![]() Leslie Jacobson |
Fulbright Senior Scholar
"Transforming any narrative into a play offers a variety of challenges. The capacious time and meandering structure of a novel must be streamlined to fit what Shakespeare called ‘the two hours traffic of our play’; thus some sub-plots and characters have to be eliminated."
Leslie Jacobson is one of five Americans to be selected as a Fulbright Senior Scholar to Australia for 2007-08. Leslie is currently a Professor and Chair at The George Washington University’s Department of Theatre and Dance. On her Fulbright she will spend time at The University of Adelaide studying playwriting and theatrical production in Australia.
Leslie’s project, Developing a new play and techniques to create theatre from life experiences, will have a number of focus areas.
“As a teacher and director of cross-cultural socially-conscious theatre I will develop and produce a new play based on a novel by a leading Australian anthropologist; train others in my techniques of using personal experience to create socially conscious theatre; and conduct research into the similarities and differences of progressive, experimental theatre in Australia, South Africa, the United States and other English-speaking countries.”
The entire project is planned to run from December 2007 to April 2008 and culminate in performances in Washington DC and the preparation of articles for professional journals and the popular press.
Prior to leaving for Australia Leslie will have prepared several drafts of a stage adaptation of a novel, Evil, by the Australian anthropologist and award-winning author Diane Bell, who is Professor of Anthropology at The University of Adelaide and Writer-in-Residence at Flinders University.
“There is an old saying, ‘Plays are not written, they are re-written’, and so it will be with my adaptation. I continue to rewrite based on responses to the staged reading and my correspondence with Dr Bell.

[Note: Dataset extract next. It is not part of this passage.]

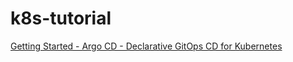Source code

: # k8s-tutorial

[Getting Started - Argo CD - Declarative GitOps CD for Kubernetes](https://argo-cd.readthedocs.io/en/stable/getting_started/)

I plan to come to Australia to develop a fully staged world premiere in March 2008 as part of the Fringe offerings of the Adelaide Festival, an annual arts event.”
Leslie achievements in the dramatic arts are too many to list, however include three nominations for the Helen Hayes Awards in the category of Outstanding Direction, an award from The Writers’ Guild of American for producing play by women playwrights, writing and staging a living history presentation commemorating the 200th anniversary of the U.S. Senate in the Old Senate Chamber and writing and staging a living-history presentation commemorating the 100th anniversary of the Wright Brothers Flight at the Smithsonian Institution.